YB-Keeper Marco Wölfli kommt für den werdenden Vater Diego Benaglio heute gegen Australien zum Einsatz.(Bild: Keystone)
Sozusagen grünes Licht für die grosse Fahrt, um in der bildlichen Sprache zu bleiben, erhielt gestern auch Marco Wölfli. Der YB-Keeper wird wegen der ungewissen Situation von Diego Benaglio gegen die Australier von Beginn an spielen. Der werdende Vater Benaglio wird den Nati-Tross verlassen, sobald bei seiner Frau Nadin die ersten Wehen einsetzen, wie er in seiner Kolumne in 20 Minuten gestern exklusiv verriet. Kommen diese ausgerechnet am Dienstag, wird Benaglio auch gegen England fehlen.
«Wenn er abreisen will, reist er ab», bestätigte Ottmar Hitzfeld: «Wir sind aber vorbereitet und haben volles Vertrauen in Marco Wölfli.»
Der Naticoach, der erstmals in seiner Ära vor einem Spiel die komplette Startelf verriet, lässt es gegen Chipperfield und Co. auf weiteren fünf Positionen kräftig rotieren. Das heisst unter anderem, dass Albert Bunjaku für den zuletzt formschwachen Tranquillo Barnetta im linken Mittelfeld beginnt.

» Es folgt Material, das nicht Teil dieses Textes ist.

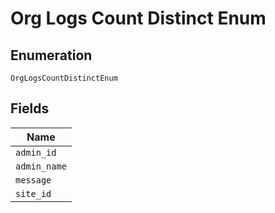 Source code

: 
# Org Logs Count Distinct Enum

## Enumeration

`OrgLogsCountDistinctEnum`

## Fields

| Name |
|  --- |
| `admin_id` |
| `admin_name` |
| `message` |
| `site_id` |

In der zweiten Halbzeit wird der Nürnberg-Söldner für Captain Alex Frei, der nur 45 Minuten zum Einsatz kommt, stürmen. Hitzfeld hält viel von Bunjaku, der sich in den Trainings jeweils fürchterlich aufregt, wenn er eine Chance vergibt. Und auch Allrounder Gelson Fernandes beginnt auf der linken Abwehrseite auf einer für ihn doch ungewohnten Position.
Klar ist, Hitzfeld nutzt die Partie gegen WM-Fahrer Australien zum ausgiebigen Pröbeln. Und auch wenn es der Nati-Trainer so nicht sagt, sein Fokus war bereits gestern auf den England-Knüller gerichtet: «Ich kann es kaum erwarten, bis es losgeht. England ist zwar der Favorit in der Gruppe. Wir wollen trotzdem den ersten Platz erreichen.» Also werden sich die Schweizer spätestens am Dienstag auch auf dem Feld auf grosse Fahrt begeben müssen.